What you are asked to do: Keyword search on "JavaScript": report each line of the records that contains it.

Segment Start: Given records

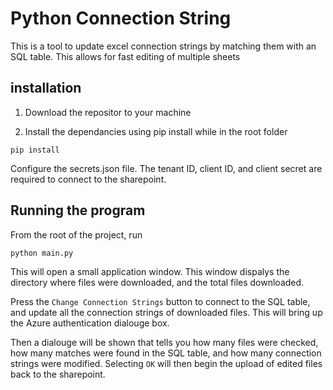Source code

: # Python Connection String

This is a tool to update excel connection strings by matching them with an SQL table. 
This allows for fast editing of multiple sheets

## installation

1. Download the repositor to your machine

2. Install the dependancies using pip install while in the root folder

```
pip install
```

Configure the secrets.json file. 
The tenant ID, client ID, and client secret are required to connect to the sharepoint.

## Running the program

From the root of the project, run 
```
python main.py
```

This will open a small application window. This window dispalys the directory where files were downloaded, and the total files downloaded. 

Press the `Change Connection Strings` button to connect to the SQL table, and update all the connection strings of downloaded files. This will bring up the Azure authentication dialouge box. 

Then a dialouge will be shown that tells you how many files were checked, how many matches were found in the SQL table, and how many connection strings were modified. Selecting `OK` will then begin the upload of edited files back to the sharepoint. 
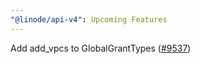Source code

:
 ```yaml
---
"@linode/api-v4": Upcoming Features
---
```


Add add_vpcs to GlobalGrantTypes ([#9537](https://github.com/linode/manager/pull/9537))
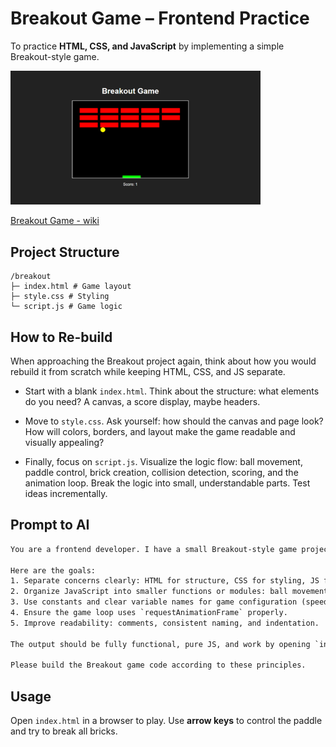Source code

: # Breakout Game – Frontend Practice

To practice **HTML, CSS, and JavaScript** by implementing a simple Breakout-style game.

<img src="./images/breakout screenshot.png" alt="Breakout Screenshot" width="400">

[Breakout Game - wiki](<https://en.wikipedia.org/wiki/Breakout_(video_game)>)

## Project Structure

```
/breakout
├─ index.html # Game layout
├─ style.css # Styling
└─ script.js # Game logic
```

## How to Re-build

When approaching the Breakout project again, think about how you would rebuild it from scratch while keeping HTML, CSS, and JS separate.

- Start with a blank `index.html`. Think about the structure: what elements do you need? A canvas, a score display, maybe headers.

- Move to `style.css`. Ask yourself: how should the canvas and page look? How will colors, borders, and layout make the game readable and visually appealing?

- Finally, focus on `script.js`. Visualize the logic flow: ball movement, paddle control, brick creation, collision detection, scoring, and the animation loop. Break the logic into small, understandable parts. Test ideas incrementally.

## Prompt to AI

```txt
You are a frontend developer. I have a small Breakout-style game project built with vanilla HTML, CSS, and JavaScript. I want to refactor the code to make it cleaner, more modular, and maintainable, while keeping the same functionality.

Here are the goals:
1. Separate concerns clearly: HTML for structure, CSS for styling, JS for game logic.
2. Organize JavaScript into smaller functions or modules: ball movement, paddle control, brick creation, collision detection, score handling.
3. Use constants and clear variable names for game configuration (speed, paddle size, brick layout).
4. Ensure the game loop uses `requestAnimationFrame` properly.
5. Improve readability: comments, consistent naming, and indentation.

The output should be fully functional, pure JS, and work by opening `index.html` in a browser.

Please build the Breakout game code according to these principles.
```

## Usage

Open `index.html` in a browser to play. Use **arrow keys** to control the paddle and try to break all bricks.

Segment End: Given records

Result for this exercise:
To practice **HTML, CSS, and JavaScript** by implementing a simple Breakout-style game.
You are a frontend developer. I have a small Breakout-style game project built with vanilla HTML, CSS, and JavaScript. I want to refactor the code to make it cleaner, more modular, and maintainable, while keeping the same functionality.
2. Organize JavaScript into smaller functions or modules: ball movement, paddle control, brick creation, collision detection, score handling.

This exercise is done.